**Work to complete**
Using the data below, tally the lines that include the string "table". Only the number is wanted.

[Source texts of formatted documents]
····················

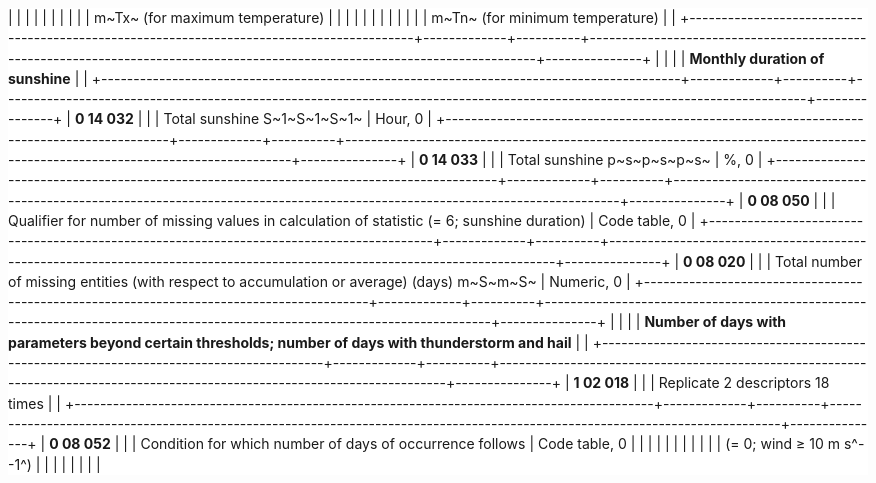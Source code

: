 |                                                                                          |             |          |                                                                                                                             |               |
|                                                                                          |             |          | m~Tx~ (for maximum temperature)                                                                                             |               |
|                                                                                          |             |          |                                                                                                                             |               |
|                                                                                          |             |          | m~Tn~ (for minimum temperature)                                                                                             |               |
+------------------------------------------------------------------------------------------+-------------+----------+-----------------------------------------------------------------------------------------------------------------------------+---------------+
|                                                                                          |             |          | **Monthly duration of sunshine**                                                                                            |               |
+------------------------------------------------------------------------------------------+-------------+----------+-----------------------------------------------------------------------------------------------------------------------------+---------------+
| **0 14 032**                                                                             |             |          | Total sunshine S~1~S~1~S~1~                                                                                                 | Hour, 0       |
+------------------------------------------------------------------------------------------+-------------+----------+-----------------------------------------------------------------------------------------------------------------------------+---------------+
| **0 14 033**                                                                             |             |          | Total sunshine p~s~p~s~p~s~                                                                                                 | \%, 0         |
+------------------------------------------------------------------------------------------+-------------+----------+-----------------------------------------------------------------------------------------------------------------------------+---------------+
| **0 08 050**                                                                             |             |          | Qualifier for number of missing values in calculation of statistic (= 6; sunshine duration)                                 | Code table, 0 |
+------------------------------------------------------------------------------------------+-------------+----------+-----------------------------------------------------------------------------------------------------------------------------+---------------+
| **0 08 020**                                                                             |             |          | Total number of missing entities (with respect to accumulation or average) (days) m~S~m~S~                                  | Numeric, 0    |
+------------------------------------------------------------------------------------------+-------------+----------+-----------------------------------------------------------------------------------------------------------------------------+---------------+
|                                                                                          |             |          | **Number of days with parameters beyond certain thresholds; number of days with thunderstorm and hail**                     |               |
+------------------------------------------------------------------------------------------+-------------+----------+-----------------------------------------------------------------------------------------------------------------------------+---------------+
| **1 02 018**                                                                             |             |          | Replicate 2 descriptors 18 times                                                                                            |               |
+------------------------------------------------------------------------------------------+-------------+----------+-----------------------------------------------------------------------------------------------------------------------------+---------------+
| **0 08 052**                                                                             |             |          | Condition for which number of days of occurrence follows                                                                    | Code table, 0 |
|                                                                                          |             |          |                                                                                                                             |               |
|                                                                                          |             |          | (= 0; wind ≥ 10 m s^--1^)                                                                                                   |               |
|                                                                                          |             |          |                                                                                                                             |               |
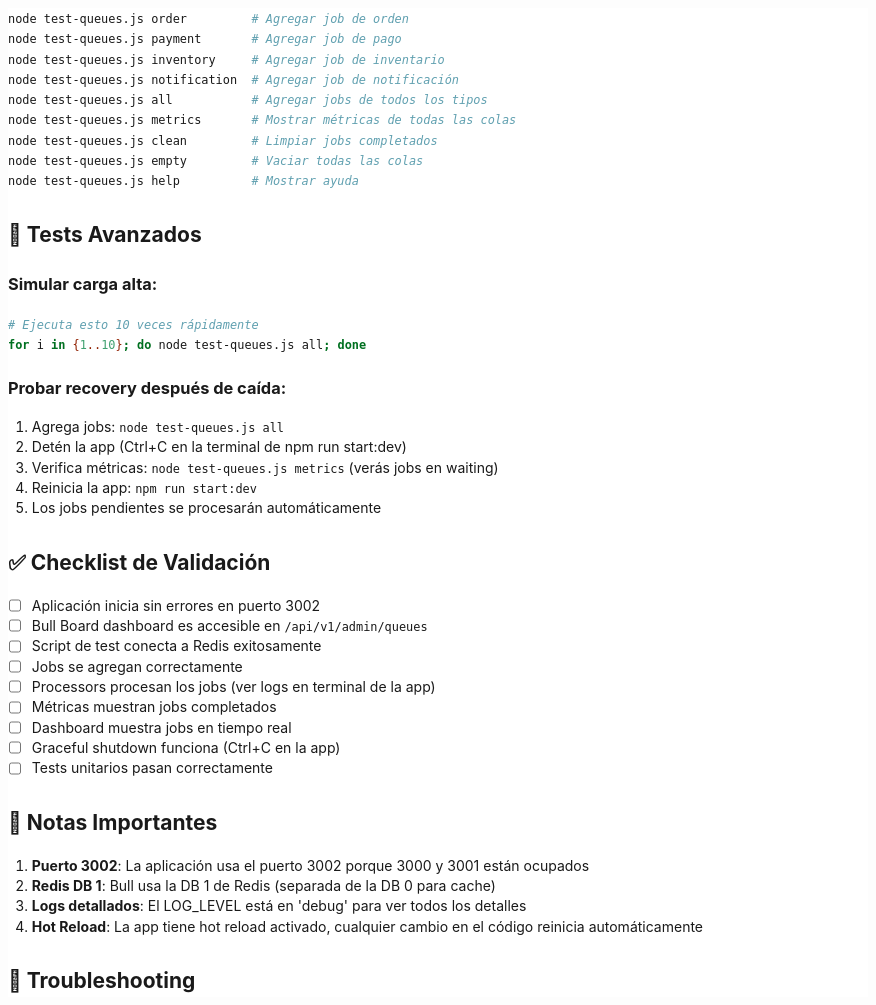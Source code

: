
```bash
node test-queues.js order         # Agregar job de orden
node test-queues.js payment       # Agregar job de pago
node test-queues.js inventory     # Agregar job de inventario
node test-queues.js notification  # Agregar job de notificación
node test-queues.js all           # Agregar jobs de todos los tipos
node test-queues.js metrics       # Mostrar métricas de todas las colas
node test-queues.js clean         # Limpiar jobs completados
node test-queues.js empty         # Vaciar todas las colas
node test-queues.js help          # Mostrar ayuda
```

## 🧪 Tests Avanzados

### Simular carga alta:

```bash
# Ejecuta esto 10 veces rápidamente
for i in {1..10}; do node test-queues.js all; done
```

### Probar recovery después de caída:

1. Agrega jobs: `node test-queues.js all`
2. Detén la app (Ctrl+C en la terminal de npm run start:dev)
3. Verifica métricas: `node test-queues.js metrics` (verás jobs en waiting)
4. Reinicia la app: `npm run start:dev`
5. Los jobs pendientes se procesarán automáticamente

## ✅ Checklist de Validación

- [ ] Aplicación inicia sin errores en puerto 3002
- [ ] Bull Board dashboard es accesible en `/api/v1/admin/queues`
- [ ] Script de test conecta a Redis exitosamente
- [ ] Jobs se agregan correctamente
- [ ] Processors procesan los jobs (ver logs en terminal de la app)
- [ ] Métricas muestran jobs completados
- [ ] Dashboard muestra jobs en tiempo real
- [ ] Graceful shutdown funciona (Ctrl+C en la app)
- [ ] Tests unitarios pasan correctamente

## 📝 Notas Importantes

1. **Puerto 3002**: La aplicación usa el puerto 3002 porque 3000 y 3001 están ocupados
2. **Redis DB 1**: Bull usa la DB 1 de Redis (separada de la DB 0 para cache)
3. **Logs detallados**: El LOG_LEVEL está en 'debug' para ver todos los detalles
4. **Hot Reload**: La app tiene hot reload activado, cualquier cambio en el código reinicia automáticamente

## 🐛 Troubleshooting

····················

**Result**
2